THE RECORDS:
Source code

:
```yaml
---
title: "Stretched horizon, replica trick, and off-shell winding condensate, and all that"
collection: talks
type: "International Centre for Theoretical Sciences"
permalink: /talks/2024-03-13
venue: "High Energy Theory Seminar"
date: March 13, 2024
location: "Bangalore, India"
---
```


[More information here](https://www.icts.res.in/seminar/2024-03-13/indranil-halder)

---

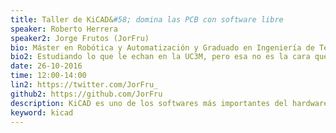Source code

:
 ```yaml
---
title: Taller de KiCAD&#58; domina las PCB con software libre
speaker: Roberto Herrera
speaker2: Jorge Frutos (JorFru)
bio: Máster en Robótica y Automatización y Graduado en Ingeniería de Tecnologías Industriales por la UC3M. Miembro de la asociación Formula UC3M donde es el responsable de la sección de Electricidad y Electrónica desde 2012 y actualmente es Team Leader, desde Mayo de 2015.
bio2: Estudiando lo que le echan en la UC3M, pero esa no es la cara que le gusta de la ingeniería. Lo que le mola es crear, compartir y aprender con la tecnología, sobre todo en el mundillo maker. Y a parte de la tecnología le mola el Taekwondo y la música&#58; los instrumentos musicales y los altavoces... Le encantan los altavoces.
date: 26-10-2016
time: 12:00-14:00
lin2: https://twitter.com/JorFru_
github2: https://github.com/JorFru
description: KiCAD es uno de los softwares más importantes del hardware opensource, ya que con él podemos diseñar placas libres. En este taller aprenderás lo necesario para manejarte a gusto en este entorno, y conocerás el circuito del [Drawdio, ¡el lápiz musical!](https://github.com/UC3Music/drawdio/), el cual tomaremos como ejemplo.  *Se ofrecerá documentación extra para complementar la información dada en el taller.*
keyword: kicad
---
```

* * *

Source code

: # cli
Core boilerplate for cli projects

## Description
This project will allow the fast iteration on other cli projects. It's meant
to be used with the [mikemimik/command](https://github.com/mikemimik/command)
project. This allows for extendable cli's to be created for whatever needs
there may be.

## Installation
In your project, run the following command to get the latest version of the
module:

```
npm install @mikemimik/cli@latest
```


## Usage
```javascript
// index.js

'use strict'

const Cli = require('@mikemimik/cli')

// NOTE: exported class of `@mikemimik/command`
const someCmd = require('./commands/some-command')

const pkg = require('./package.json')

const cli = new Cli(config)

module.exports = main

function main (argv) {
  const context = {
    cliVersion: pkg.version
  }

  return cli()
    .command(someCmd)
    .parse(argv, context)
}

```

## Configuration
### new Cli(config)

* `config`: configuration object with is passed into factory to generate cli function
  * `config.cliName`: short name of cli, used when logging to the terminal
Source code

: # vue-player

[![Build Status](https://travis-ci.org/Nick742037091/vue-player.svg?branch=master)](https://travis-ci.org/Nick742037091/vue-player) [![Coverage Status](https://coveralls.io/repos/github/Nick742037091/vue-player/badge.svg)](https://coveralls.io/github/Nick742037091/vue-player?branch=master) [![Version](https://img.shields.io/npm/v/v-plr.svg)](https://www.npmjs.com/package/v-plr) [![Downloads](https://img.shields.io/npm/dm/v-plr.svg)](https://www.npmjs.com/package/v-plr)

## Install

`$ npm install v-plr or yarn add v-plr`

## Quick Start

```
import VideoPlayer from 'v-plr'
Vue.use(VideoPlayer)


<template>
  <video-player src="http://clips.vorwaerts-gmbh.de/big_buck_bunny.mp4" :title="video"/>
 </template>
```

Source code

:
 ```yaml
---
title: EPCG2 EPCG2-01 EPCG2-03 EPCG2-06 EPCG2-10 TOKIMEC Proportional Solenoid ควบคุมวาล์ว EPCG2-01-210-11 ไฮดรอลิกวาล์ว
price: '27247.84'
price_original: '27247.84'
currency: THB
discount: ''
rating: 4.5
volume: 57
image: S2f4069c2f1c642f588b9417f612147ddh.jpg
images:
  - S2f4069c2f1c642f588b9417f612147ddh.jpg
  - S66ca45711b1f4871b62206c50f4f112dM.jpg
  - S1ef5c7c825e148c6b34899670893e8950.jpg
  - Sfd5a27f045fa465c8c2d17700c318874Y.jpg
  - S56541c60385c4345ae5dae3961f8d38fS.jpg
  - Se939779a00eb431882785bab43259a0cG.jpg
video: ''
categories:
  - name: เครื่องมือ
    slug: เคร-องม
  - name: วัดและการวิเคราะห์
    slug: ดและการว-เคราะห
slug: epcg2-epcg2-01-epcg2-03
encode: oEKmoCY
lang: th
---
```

EXERCISE:
Across the listing, count every line with "const" in it and give the number only.

WRITTEN SOLUTION:
5